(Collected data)
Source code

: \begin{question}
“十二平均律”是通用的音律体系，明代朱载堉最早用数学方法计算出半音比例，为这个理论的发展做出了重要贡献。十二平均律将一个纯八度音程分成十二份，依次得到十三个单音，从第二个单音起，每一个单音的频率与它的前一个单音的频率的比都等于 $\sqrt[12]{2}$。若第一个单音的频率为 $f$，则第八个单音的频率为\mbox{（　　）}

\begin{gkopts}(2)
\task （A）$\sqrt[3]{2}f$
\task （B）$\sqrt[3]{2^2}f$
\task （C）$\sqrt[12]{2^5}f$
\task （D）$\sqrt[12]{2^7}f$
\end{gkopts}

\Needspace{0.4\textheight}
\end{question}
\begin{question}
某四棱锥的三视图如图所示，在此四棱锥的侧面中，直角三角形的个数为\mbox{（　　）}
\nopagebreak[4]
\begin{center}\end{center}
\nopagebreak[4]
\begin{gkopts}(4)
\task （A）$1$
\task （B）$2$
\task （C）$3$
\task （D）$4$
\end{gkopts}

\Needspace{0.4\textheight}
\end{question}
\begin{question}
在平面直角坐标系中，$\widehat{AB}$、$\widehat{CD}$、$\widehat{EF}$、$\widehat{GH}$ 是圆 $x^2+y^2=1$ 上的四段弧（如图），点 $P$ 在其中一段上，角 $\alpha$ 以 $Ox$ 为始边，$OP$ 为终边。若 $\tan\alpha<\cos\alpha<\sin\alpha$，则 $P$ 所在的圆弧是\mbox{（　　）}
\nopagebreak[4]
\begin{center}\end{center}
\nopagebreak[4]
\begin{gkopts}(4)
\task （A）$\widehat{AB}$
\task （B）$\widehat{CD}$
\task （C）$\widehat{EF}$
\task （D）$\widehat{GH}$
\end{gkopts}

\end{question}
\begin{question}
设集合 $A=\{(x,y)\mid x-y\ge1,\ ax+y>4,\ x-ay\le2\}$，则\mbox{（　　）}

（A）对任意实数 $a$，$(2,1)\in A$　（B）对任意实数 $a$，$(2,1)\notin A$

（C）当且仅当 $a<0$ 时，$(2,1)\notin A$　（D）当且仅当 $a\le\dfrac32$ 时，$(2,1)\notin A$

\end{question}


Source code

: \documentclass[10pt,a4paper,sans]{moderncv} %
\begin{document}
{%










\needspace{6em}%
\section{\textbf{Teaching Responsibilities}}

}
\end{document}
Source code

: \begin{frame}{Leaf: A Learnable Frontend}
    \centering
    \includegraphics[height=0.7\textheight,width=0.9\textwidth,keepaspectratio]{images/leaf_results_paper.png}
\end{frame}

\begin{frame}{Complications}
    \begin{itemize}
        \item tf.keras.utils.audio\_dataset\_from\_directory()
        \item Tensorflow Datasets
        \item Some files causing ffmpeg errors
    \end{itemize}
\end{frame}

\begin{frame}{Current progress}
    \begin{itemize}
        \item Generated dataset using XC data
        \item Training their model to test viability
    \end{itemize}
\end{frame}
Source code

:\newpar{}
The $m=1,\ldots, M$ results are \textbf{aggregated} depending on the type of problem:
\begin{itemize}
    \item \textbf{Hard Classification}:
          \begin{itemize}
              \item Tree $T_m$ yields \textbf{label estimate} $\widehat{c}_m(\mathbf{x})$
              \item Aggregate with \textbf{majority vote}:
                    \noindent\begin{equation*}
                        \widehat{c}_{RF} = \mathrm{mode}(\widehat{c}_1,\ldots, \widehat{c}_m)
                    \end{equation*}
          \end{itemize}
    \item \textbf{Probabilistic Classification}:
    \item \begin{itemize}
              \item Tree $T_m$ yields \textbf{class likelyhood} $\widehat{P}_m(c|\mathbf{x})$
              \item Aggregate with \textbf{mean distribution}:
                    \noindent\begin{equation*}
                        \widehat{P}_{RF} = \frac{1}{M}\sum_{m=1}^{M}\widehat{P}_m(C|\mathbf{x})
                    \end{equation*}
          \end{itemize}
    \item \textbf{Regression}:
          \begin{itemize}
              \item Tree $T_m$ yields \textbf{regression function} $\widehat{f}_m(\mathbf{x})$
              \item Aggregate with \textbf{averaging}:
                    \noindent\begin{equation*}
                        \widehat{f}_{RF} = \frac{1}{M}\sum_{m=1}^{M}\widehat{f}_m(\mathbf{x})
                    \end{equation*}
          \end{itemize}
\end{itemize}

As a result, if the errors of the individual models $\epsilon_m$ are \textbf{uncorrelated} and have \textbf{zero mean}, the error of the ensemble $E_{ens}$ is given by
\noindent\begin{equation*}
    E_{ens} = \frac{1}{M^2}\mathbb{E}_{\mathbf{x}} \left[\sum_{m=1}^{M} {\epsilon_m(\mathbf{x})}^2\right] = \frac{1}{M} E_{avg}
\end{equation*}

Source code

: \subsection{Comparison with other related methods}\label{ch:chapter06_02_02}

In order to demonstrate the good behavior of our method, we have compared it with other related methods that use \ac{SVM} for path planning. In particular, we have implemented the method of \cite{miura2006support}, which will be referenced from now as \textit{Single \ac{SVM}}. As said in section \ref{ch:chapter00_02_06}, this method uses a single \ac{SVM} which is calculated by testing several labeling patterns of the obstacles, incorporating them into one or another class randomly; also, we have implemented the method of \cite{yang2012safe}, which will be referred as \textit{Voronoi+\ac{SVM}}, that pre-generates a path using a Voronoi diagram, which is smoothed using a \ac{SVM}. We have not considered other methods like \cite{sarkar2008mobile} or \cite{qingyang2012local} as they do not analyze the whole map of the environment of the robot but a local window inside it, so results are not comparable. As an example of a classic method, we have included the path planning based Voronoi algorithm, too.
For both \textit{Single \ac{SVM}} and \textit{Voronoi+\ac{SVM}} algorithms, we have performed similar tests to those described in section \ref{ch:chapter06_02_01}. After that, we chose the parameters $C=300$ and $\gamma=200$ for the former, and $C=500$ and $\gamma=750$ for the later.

Task goal: This exercise requires an exact copy of all the records.

Result of the exercise:
Source code

: \begin{question}
“十二平均律”是通用的音律体系，明代朱载堉最早用数学方法计算出半音比例，为这个理论的发展做出了重要贡献。十二平均律将一个纯八度音程分成十二份，依次得到十三个单音，从第二个单音起，每一个单音的频率与它的前一个单音的频率的比都等于 $\sqrt[12]{2}$。若第一个单音的频率为 $f$，则第八个单音的频率为\mbox{（　　）}

\begin{gkopts}(2)
\task （A）$\sqrt[3]{2}f$
\task （B）$\sqrt[3]{2^2}f$
\task （C）$\sqrt[12]{2^5}f$
\task （D）$\sqrt[12]{2^7}f$
\end{gkopts}

\Needspace{0.4\textheight}
\end{question}
\begin{question}
某四棱锥的三视图如图所示，在此四棱锥的侧面中，直角三角形的个数为\mbox{（　　）}
\nopagebreak[4]
\begin{center}\end{center}
\nopagebreak[4]
\begin{gkopts}(4)
\task （A）$1$
\task （B）$2$
\task （C）$3$
\task （D）$4$
\end{gkopts}

\Needspace{0.4\textheight}
\end{question}
\begin{question}
在平面直角坐标系中，$\widehat{AB}$、$\widehat{CD}$、$\widehat{EF}$、$\widehat{GH}$ 是圆 $x^2+y^2=1$ 上的四段弧（如图），点 $P$ 在其中一段上，角 $\alpha$ 以 $Ox$ 为始边，$OP$ 为终边。若 $\tan\alpha<\cos\alpha<\sin\alpha$，则 $P$ 所在的圆弧是\mbox{（　　）}
\nopagebreak[4]
\begin{center}\end{center}
\nopagebreak[4]
\begin{gkopts}(4)
\task （A）$\widehat{AB}$
\task （B）$\widehat{CD}$
\task （C）$\widehat{EF}$
\task （D）$\widehat{GH}$
\end{gkopts}

\end{question}
\begin{question}
设集合 $A=\{(x,y)\mid x-y\ge1,\ ax+y>4,\ x-ay\le2\}$，则\mbox{（　　）}

（A）对任意实数 $a$，$(2,1)\in A$　（B）对任意实数 $a$，$(2,1)\notin A$

（C）当且仅当 $a<0$ 时，$(2,1)\notin A$　（D）当且仅当 $a\le\dfrac32$ 时，$(2,1)\notin A$

\end{question}


Source code

: \documentclass[10pt,a4paper,sans]{moderncv} %
\begin{document}
{%










\needspace{6em}%
\section{\textbf{Teaching Responsibilities}}

}
\end{document}
Source code

: \begin{frame}{Leaf: A Learnable Frontend}
    \centering
    \includegraphics[height=0.7\textheight,width=0.9\textwidth,keepaspectratio]{images/leaf_results_paper.png}
\end{frame}

\begin{frame}{Complications}
    \begin{itemize}
        \item tf.keras.utils.audio\_dataset\_from\_directory()
        \item Tensorflow Datasets
        \item Some files causing ffmpeg errors
    \end{itemize}
\end{frame}

\begin{frame}{Current progress}
    \begin{itemize}
        \item Generated dataset using XC data
        \item Training their model to test viability
    \end{itemize}
\end{frame}
Source code

:\newpar{}
The $m=1,\ldots, M$ results are \textbf{aggregated} depending on the type of problem:
\begin{itemize}
    \item \textbf{Hard Classification}:
          \begin{itemize}
              \item Tree $T_m$ yields \textbf{label estimate} $\widehat{c}_m(\mathbf{x})$
              \item Aggregate with \textbf{majority vote}:
                    \noindent\begin{equation*}
                        \widehat{c}_{RF} = \mathrm{mode}(\widehat{c}_1,\ldots, \widehat{c}_m)
                    \end{equation*}
          \end{itemize}
    \item \textbf{Probabilistic Classification}:
    \item \begin{itemize}
              \item Tree $T_m$ yields \textbf{class likelyhood} $\widehat{P}_m(c|\mathbf{x})$
              \item Aggregate with \textbf{mean distribution}:
                    \noindent\begin{equation*}
                        \widehat{P}_{RF} = \frac{1}{M}\sum_{m=1}^{M}\widehat{P}_m(C|\mathbf{x})
                    \end{equation*}
          \end{itemize}
    \item \textbf{Regression}:
          \begin{itemize}
              \item Tree $T_m$ yields \textbf{regression function} $\widehat{f}_m(\mathbf{x})$
              \item Aggregate with \textbf{averaging}:
                    \noindent\begin{equation*}
                        \widehat{f}_{RF} = \frac{1}{M}\sum_{m=1}^{M}\widehat{f}_m(\mathbf{x})
                    \end{equation*}
          \end{itemize}
\end{itemize}

As a result, if the errors of the individual models $\epsilon_m$ are \textbf{uncorrelated} and have \textbf{zero mean}, the error of the ensemble $E_{ens}$ is given by
\noindent\begin{equation*}
    E_{ens} = \frac{1}{M^2}\mathbb{E}_{\mathbf{x}} \left[\sum_{m=1}^{M} {\epsilon_m(\mathbf{x})}^2\right] = \frac{1}{M} E_{avg}
\end{equation*}

Source code

: \subsection{Comparison with other related methods}\label{ch:chapter06_02_02}

In order to demonstrate the good behavior of our method, we have compared it with other related methods that use \ac{SVM} for path planning. In particular, we have implemented the method of \cite{miura2006support}, which will be referenced from now as \textit{Single \ac{SVM}}. As said in section \ref{ch:chapter00_02_06}, this method uses a single \ac{SVM} which is calculated by testing several labeling patterns of the obstacles, incorporating them into one or another class randomly; also, we have implemented the method of \cite{yang2012safe}, which will be referred as \textit{Voronoi+\ac{SVM}}, that pre-generates a path using a Voronoi diagram, which is smoothed using a \ac{SVM}. We have not considered other methods like \cite{sarkar2008mobile} or \cite{qingyang2012local} as they do not analyze the whole map of the environment of the robot but a local window inside it, so results are not comparable. As an example of a classic method, we have included the path planning based Voronoi algorithm, too.
For both \textit{Single \ac{SVM}} and \textit{Voronoi+\ac{SVM}} algorithms, we have performed similar tests to those described in section \ref{ch:chapter06_02_01}. After that, we chose the parameters $C=300$ and $\gamma=200$ for the former, and $C=500$ and $\gamma=750$ for the later.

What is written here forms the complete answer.